What happens when we make our practice special? We create a duality.

But, of course, practicing in the checkout line can be more demanding than practicing in a meditation hall. There are seemingly endless potential distractions: “Did I forget something? Sugar-free chocolate, that can’t be good! How come my line is moving more slowly than the other three lines?” And most of the time, we simply give in to the temptations of letting the mind go on and on about this and that. But we can practice being completely still even in this situation: Allowing our mind to rest on the in-and-out breath. Detaching again and again from the mind’s attachment to yet another thought. 

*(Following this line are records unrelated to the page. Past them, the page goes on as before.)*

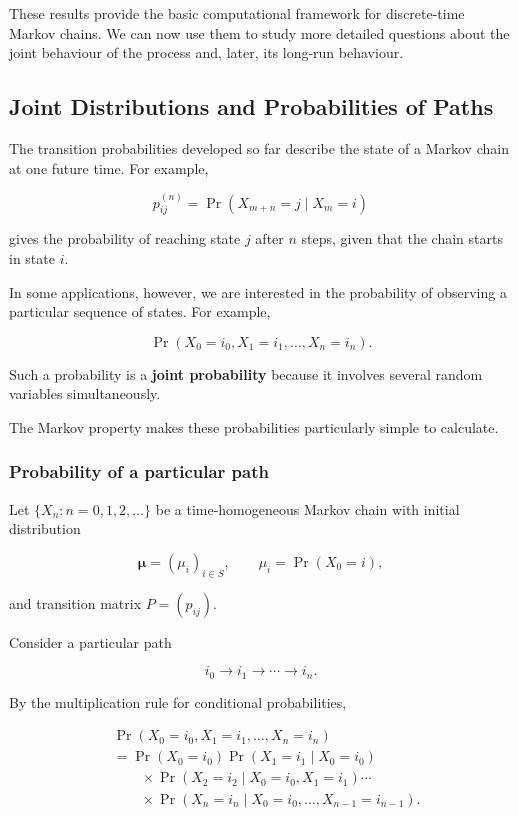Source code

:\documentclass[
  letterpaper,
  DIV=11,
  numbers=noendperiod]{scrartcl}
\theoremstyle{definition}
\theoremstyle{remark}
\begin{document}
These results provide the basic computational framework for
discrete-time Markov chains. We can now use them to study more detailed
questions about the joint behaviour of the process and, later, its
long-run behaviour.

\subsection{Joint Distributions and Probabilities of
Paths}\label{joint-distributions-and-probabilities-of-paths}

The transition probabilities developed so far describe the state of a
Markov chain at one future time. For example,

\[
p_{ij}^{(n)}
=
\Pr(X_{m+n}=j\mid X_m=i)
\]

gives the probability of reaching state \(j\) after \(n\) steps, given
that the chain starts in state \(i\).

In some applications, however, we are interested in the probability of
observing a particular sequence of states. For example,

\[
\Pr(X_0=i_0,X_1=i_1,\ldots,X_n=i_n).
\]

Such a probability is a \textbf{joint probability} because it involves
several random variables simultaneously.

The Markov property makes these probabilities particularly simple to
calculate.

\subsubsection{Probability of a particular
path}\label{probability-of-a-particular-path}

Let \(\{X_n:n=0,1,2,\ldots\}\) be a time-homogeneous Markov chain with
initial distribution

\[
\boldsymbol{\mu}
=
(\mu_i)_{i\in S},
\qquad
\mu_i=\Pr(X_0=i),
\]

and transition matrix \(P=(p_{ij})\).

Consider a particular path

\[
i_0\longrightarrow i_1\longrightarrow\cdots\longrightarrow i_n.
\]

By the multiplication rule for conditional probabilities,

\[
\begin{aligned}
&\Pr(X_0=i_0,X_1=i_1,\ldots,X_n=i_n)\\
&=
\Pr(X_0=i_0)
\Pr(X_1=i_1\mid X_0=i_0)\\
&\qquad\times
\Pr(X_2=i_2\mid X_0=i_0,X_1=i_1)
\cdots\\
&\qquad\times
\Pr(X_n=i_n\mid X_0=i_0,\ldots,X_{n-1}=i_{n-1}).
\end{aligned}
\]
\end{document}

The great jazz musician Miles Davis once said, “I always listen to what I can leave out.” For those of us in love with our practice, that can be the biggest challenge. Letting go of our notion of practice so completely, that no practice is left. Just life as it is. Now. Zen practice is nothing special. It’s just sitting and breathing. Nothing special about walking meditation. It’s just walking and paying attention. It’s not extra—it is our life. Ordinary, normal, just this. Any extras we add on are just that—extra. Subtract the spiritual, even subtract the practice. It becomes simple. What remains of your spiritual practice when you take everything away: robes, rituals, the Buddha, even the name Zen. Where is Zen then? Is it still here? What happens when you let your practice become so pure, so simple, that not one thing remains?

“Enlightenment will happen on Broadway,” she said right after scolding me for being too in love with Zen (the zendo we were sitting in was—and still is—just blocks away from Broadway). What she meant was this: not in a monastery, not in an imagined future, not in an idealized place. Enlightenment is never anything else than this. Right here. In that sense, we can make that sentence even simpler: “Enlightenment is Broadway,” is the taxes, is the supermarket, and the train ride. When we start to live that way, love still has a role to play—the lead role, in fact. But it shifts from being in love with (an imaginary idea of) Zen to being in love with this present moment as it unfolds. 

After all, you’re too in love with this present-moment reality as it unfolds,” no Zen master has ever said in the history of time, or ever will, for that matter.